- [EXERCISE GOAL]: Please copy out the entries below exactly, beginning with the line that contains "COOKIE_SECURE=true\" and ending with the line that contains "- Post: add reply", and include nothing outside that span.

——

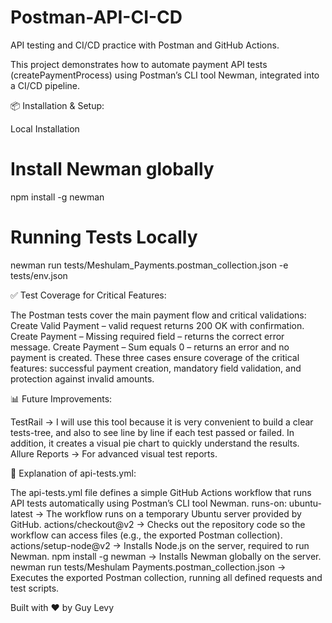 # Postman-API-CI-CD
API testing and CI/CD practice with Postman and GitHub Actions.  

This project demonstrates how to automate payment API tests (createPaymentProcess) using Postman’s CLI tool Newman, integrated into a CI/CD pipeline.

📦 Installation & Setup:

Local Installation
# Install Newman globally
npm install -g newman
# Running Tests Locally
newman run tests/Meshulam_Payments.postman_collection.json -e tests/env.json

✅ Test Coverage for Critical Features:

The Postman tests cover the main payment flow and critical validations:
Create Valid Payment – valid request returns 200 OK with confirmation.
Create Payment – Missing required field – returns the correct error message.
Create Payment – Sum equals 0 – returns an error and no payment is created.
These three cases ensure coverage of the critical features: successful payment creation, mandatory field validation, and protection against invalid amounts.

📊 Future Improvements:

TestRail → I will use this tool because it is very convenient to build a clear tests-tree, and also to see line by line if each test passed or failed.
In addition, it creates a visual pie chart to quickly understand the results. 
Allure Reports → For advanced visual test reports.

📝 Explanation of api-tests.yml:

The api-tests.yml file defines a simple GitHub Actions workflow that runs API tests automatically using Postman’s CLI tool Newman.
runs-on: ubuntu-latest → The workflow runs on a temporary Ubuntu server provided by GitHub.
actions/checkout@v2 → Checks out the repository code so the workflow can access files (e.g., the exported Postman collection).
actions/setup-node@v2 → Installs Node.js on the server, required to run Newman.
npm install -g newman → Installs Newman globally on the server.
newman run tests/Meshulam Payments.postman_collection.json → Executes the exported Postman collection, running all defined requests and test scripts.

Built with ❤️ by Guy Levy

——

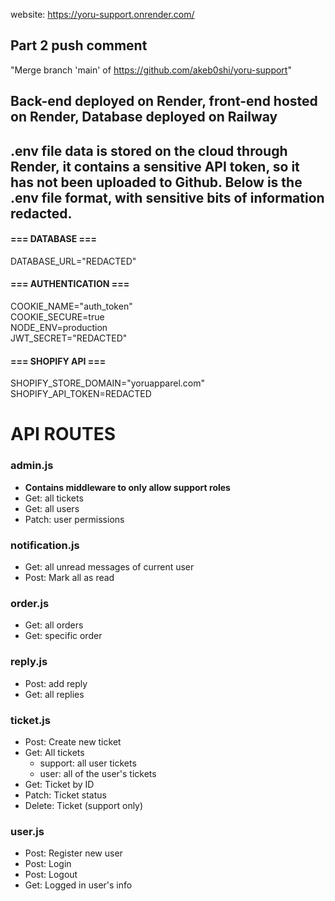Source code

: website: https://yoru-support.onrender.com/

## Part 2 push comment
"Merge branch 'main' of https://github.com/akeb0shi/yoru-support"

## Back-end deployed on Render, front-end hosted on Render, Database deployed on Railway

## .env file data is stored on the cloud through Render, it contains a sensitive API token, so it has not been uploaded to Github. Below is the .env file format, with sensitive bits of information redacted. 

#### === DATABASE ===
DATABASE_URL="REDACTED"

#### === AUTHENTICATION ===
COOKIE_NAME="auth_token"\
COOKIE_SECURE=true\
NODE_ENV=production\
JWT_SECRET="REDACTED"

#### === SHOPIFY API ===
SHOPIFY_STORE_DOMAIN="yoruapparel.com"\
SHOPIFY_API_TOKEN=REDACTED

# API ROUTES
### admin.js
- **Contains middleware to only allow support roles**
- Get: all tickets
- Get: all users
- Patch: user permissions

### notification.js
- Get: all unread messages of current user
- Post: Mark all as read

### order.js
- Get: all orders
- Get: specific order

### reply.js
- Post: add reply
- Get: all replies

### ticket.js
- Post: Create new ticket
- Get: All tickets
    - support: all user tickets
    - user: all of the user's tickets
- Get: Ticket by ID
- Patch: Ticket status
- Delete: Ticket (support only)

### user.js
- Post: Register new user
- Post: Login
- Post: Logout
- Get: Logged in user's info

——

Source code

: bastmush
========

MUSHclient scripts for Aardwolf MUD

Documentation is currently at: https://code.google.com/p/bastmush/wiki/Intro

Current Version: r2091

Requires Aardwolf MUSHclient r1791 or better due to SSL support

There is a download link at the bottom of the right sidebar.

——

- [ANSWER BELOW]:
COOKIE_SECURE=true\
NODE_ENV=production\
JWT_SECRET="REDACTED"

#### === SHOPIFY API ===
SHOPIFY_STORE_DOMAIN="yoruapparel.com"\
SHOPIFY_API_TOKEN=REDACTED

# API ROUTES
### admin.js
- **Contains middleware to only allow support roles**
- Get: all tickets
- Get: all users
- Patch: user permissions

### notification.js
- Get: all unread messages of current user
- Post: Mark all as read

### order.js
- Get: all orders
- Get: specific order

### reply.js
- Post: add reply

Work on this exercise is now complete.